You are probably aware that several Muslim countries have anti-American riots right now. The immediate cause is supposedly a small story that appeared in Newsweek about the Koran being flushed down the toilet in Guantanamo Bay. Desecrating the Koran is a crime punishable by death in some Muslim countries, and the possibility that something of the sort took place in a prison run by Americans is a very good match to use to light the big jihad fire.
But now we learn that Newsweek got it wrong, that perhaps there was no such desecration in the first place:
Newsweek magazine on Sunday said it erred in a May 9 report that said U.S. interrogators desecrated the Koran at Guantanamo Bay, and apologized to the victims of deadly Muslim protests sparked by the article.
"We regret that we got any part of our story wrong, and extend our sympathies to victims of the violence and to the U.S. soldiers caught in its midst," Editor Mark Whitaker wrote in the magazine's latest issue, due to appear on U.S. newsstands on Monday.
Whitaker said the magazine inaccurately reported that U.S. military investigators had confirmed that personnel at the detention facility in Cuba had flushed the Koran down the toilet.
The report sparked angry and violent protests across the Muslim world from Afghanistan, where 16 were killed and more than 100 injured, to Pakistan to Indonesia to Gaza. In the past week it was condemned in Egypt, Saudi Arabia, Bangladesh, Malaysia and by the Arab League. On Sunday, Afghan Muslim clerics threatened to call for a holy war against the United States.
The weekly news magazine said in its May 23 edition that the information had come from a "knowledgeable government source" who told Newsweek that a military report on abuse at Guantanamo Bay said interrogators flushed at least one copy of the Koran down a toilet in a bid to make detainees talk.
But Newsweek said the source later told the magazine he could not be certain he had seen an account of the Koran incident in the military report and that it might have been in other investigative documents or drafts.
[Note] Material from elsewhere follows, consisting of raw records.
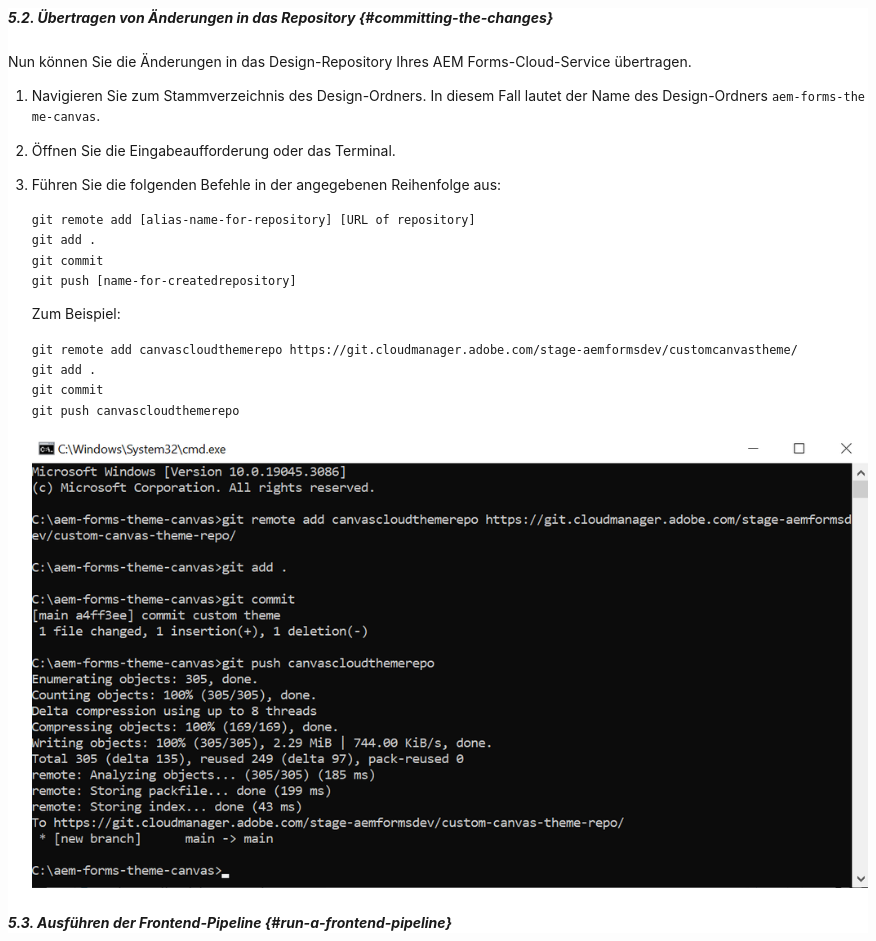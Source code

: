 ##### 5.2. Übertragen von Änderungen in das Repository {#committing-the-changes}

Nun können Sie die Änderungen in das Design-Repository Ihres AEM Forms-Cloud-Service übertragen.

1. Navigieren Sie zum Stammverzeichnis des Design-Ordners. In diesem Fall lautet der Name des Design-Ordners `aem-forms-theme-canvas`.
1. Öffnen Sie die Eingabeaufforderung oder das Terminal.
1. Führen Sie die folgenden Befehle in der angegebenen Reihenfolge aus:

   ```
   git remote add [alias-name-for-repository] [URL of repository]
   git add .
   git commit
   git push [name-for-createdrepository]
   ```

   Zum Beispiel:

   ```
   git remote add canvascloudthemerepo https://git.cloudmanager.adobe.com/stage-aemformsdev/customcanvastheme/
   git add .
   git commit
   git push canvascloudthemerepo 
   ```

   ![Vorgenommene Änderungen](/help/forms/assets/cmd_git_push.png)



##### 5.3. Ausführen der Frontend-Pipeline {#run-a-frontend-pipeline}
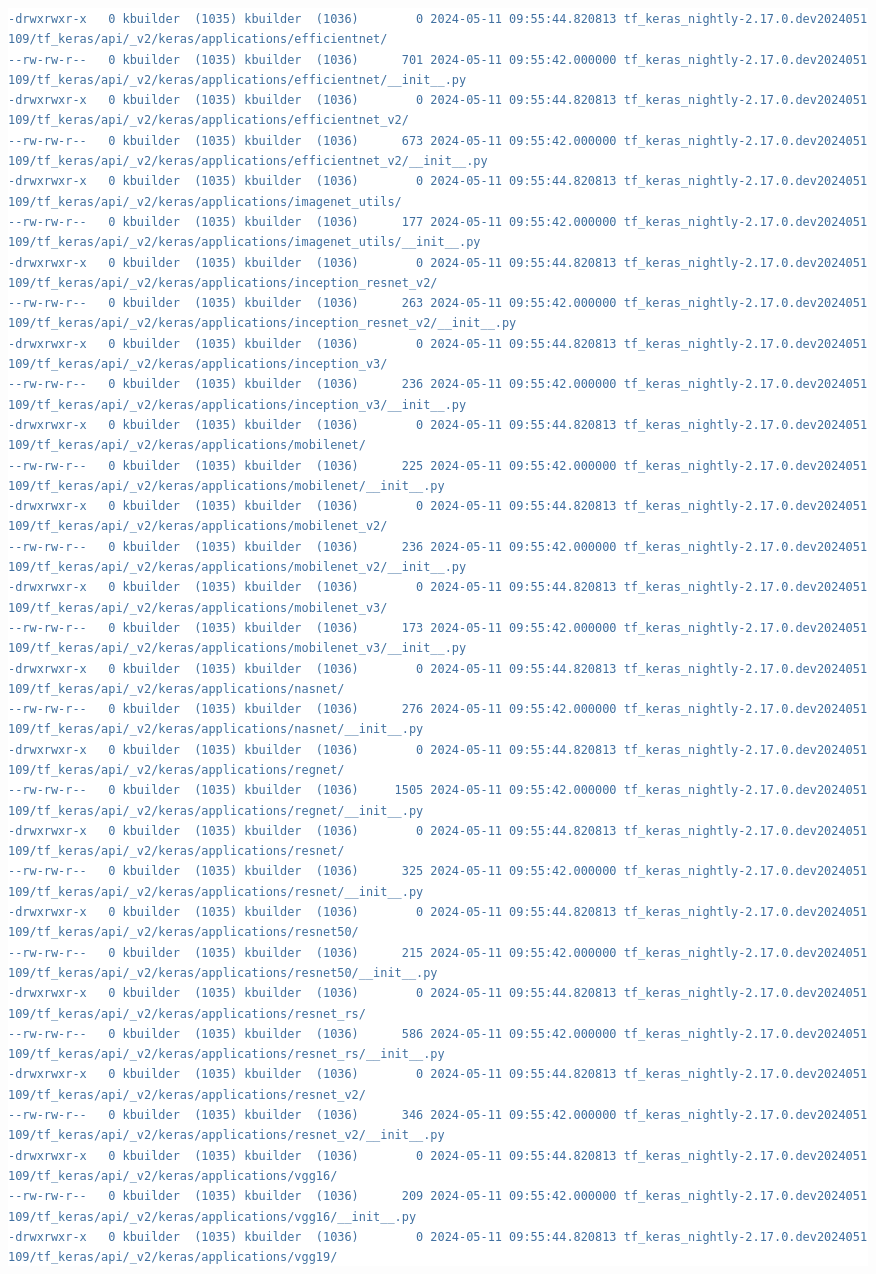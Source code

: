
 ```diff
-drwxrwxr-x   0 kbuilder  (1035) kbuilder  (1036)        0 2024-05-11 09:55:44.820813 tf_keras_nightly-2.17.0.dev2024051109/tf_keras/api/_v2/keras/applications/efficientnet/
--rw-rw-r--   0 kbuilder  (1035) kbuilder  (1036)      701 2024-05-11 09:55:42.000000 tf_keras_nightly-2.17.0.dev2024051109/tf_keras/api/_v2/keras/applications/efficientnet/__init__.py
-drwxrwxr-x   0 kbuilder  (1035) kbuilder  (1036)        0 2024-05-11 09:55:44.820813 tf_keras_nightly-2.17.0.dev2024051109/tf_keras/api/_v2/keras/applications/efficientnet_v2/
--rw-rw-r--   0 kbuilder  (1035) kbuilder  (1036)      673 2024-05-11 09:55:42.000000 tf_keras_nightly-2.17.0.dev2024051109/tf_keras/api/_v2/keras/applications/efficientnet_v2/__init__.py
-drwxrwxr-x   0 kbuilder  (1035) kbuilder  (1036)        0 2024-05-11 09:55:44.820813 tf_keras_nightly-2.17.0.dev2024051109/tf_keras/api/_v2/keras/applications/imagenet_utils/
--rw-rw-r--   0 kbuilder  (1035) kbuilder  (1036)      177 2024-05-11 09:55:42.000000 tf_keras_nightly-2.17.0.dev2024051109/tf_keras/api/_v2/keras/applications/imagenet_utils/__init__.py
-drwxrwxr-x   0 kbuilder  (1035) kbuilder  (1036)        0 2024-05-11 09:55:44.820813 tf_keras_nightly-2.17.0.dev2024051109/tf_keras/api/_v2/keras/applications/inception_resnet_v2/
--rw-rw-r--   0 kbuilder  (1035) kbuilder  (1036)      263 2024-05-11 09:55:42.000000 tf_keras_nightly-2.17.0.dev2024051109/tf_keras/api/_v2/keras/applications/inception_resnet_v2/__init__.py
-drwxrwxr-x   0 kbuilder  (1035) kbuilder  (1036)        0 2024-05-11 09:55:44.820813 tf_keras_nightly-2.17.0.dev2024051109/tf_keras/api/_v2/keras/applications/inception_v3/
--rw-rw-r--   0 kbuilder  (1035) kbuilder  (1036)      236 2024-05-11 09:55:42.000000 tf_keras_nightly-2.17.0.dev2024051109/tf_keras/api/_v2/keras/applications/inception_v3/__init__.py
-drwxrwxr-x   0 kbuilder  (1035) kbuilder  (1036)        0 2024-05-11 09:55:44.820813 tf_keras_nightly-2.17.0.dev2024051109/tf_keras/api/_v2/keras/applications/mobilenet/
--rw-rw-r--   0 kbuilder  (1035) kbuilder  (1036)      225 2024-05-11 09:55:42.000000 tf_keras_nightly-2.17.0.dev2024051109/tf_keras/api/_v2/keras/applications/mobilenet/__init__.py
-drwxrwxr-x   0 kbuilder  (1035) kbuilder  (1036)        0 2024-05-11 09:55:44.820813 tf_keras_nightly-2.17.0.dev2024051109/tf_keras/api/_v2/keras/applications/mobilenet_v2/
--rw-rw-r--   0 kbuilder  (1035) kbuilder  (1036)      236 2024-05-11 09:55:42.000000 tf_keras_nightly-2.17.0.dev2024051109/tf_keras/api/_v2/keras/applications/mobilenet_v2/__init__.py
-drwxrwxr-x   0 kbuilder  (1035) kbuilder  (1036)        0 2024-05-11 09:55:44.820813 tf_keras_nightly-2.17.0.dev2024051109/tf_keras/api/_v2/keras/applications/mobilenet_v3/
--rw-rw-r--   0 kbuilder  (1035) kbuilder  (1036)      173 2024-05-11 09:55:42.000000 tf_keras_nightly-2.17.0.dev2024051109/tf_keras/api/_v2/keras/applications/mobilenet_v3/__init__.py
-drwxrwxr-x   0 kbuilder  (1035) kbuilder  (1036)        0 2024-05-11 09:55:44.820813 tf_keras_nightly-2.17.0.dev2024051109/tf_keras/api/_v2/keras/applications/nasnet/
--rw-rw-r--   0 kbuilder  (1035) kbuilder  (1036)      276 2024-05-11 09:55:42.000000 tf_keras_nightly-2.17.0.dev2024051109/tf_keras/api/_v2/keras/applications/nasnet/__init__.py
-drwxrwxr-x   0 kbuilder  (1035) kbuilder  (1036)        0 2024-05-11 09:55:44.820813 tf_keras_nightly-2.17.0.dev2024051109/tf_keras/api/_v2/keras/applications/regnet/
--rw-rw-r--   0 kbuilder  (1035) kbuilder  (1036)     1505 2024-05-11 09:55:42.000000 tf_keras_nightly-2.17.0.dev2024051109/tf_keras/api/_v2/keras/applications/regnet/__init__.py
-drwxrwxr-x   0 kbuilder  (1035) kbuilder  (1036)        0 2024-05-11 09:55:44.820813 tf_keras_nightly-2.17.0.dev2024051109/tf_keras/api/_v2/keras/applications/resnet/
--rw-rw-r--   0 kbuilder  (1035) kbuilder  (1036)      325 2024-05-11 09:55:42.000000 tf_keras_nightly-2.17.0.dev2024051109/tf_keras/api/_v2/keras/applications/resnet/__init__.py
-drwxrwxr-x   0 kbuilder  (1035) kbuilder  (1036)        0 2024-05-11 09:55:44.820813 tf_keras_nightly-2.17.0.dev2024051109/tf_keras/api/_v2/keras/applications/resnet50/
--rw-rw-r--   0 kbuilder  (1035) kbuilder  (1036)      215 2024-05-11 09:55:42.000000 tf_keras_nightly-2.17.0.dev2024051109/tf_keras/api/_v2/keras/applications/resnet50/__init__.py
-drwxrwxr-x   0 kbuilder  (1035) kbuilder  (1036)        0 2024-05-11 09:55:44.820813 tf_keras_nightly-2.17.0.dev2024051109/tf_keras/api/_v2/keras/applications/resnet_rs/
--rw-rw-r--   0 kbuilder  (1035) kbuilder  (1036)      586 2024-05-11 09:55:42.000000 tf_keras_nightly-2.17.0.dev2024051109/tf_keras/api/_v2/keras/applications/resnet_rs/__init__.py
-drwxrwxr-x   0 kbuilder  (1035) kbuilder  (1036)        0 2024-05-11 09:55:44.820813 tf_keras_nightly-2.17.0.dev2024051109/tf_keras/api/_v2/keras/applications/resnet_v2/
--rw-rw-r--   0 kbuilder  (1035) kbuilder  (1036)      346 2024-05-11 09:55:42.000000 tf_keras_nightly-2.17.0.dev2024051109/tf_keras/api/_v2/keras/applications/resnet_v2/__init__.py
-drwxrwxr-x   0 kbuilder  (1035) kbuilder  (1036)        0 2024-05-11 09:55:44.820813 tf_keras_nightly-2.17.0.dev2024051109/tf_keras/api/_v2/keras/applications/vgg16/
--rw-rw-r--   0 kbuilder  (1035) kbuilder  (1036)      209 2024-05-11 09:55:42.000000 tf_keras_nightly-2.17.0.dev2024051109/tf_keras/api/_v2/keras/applications/vgg16/__init__.py
-drwxrwxr-x   0 kbuilder  (1035) kbuilder  (1036)        0 2024-05-11 09:55:44.820813 tf_keras_nightly-2.17.0.dev2024051109/tf_keras/api/_v2/keras/applications/vgg19/
```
The acknowledgment by the magazine came amid a continuing heightened scrutiny of the U.S. media, which has seen a rash of news organizations fire reporters and admit that stories were fabricated or plagiarized.
The Pentagon told the magazine the report was wrong last Friday, saying it had investigated earlier allegations of Koran desecration from detainees and found them "not credible."
The May 9 report, which appeared as a brief item by Michael Isikoff and John Barry in the magazine's "Periscope" section, had a huge international impact, sparking the protests from Muslims who consider the Koran the literal word of God and treat each book with deep reverence.
Desecration of the Koran is punishable by death in Afghanistan and Pakistan.
Did they or didn't they? And will we ever know for certain? There are two possible explanations of what happened here, and only one is that the Newsweek got its facts wrong. In any case, whether the news is true or not will not make much difference in the Middle East, according to some observers. The anti-American sentiment is strong enough to ignite riots on its own.
But it's still true that the U.S. administration must take some blame for events of this sort. Abu Ghraib did happen, and stories about using fake menstrual blood to upset Muslim believers were there before the Koran desecration story.
At the same time, I think that killing people for destroying a book is a good example of what is wrong with literalist religions in general. And so is the idea that there is something so filthy about women and their sexuality that menstrual blood could be used as a method of torture.
Did I already mention today how I feel caged between two religious fronts here?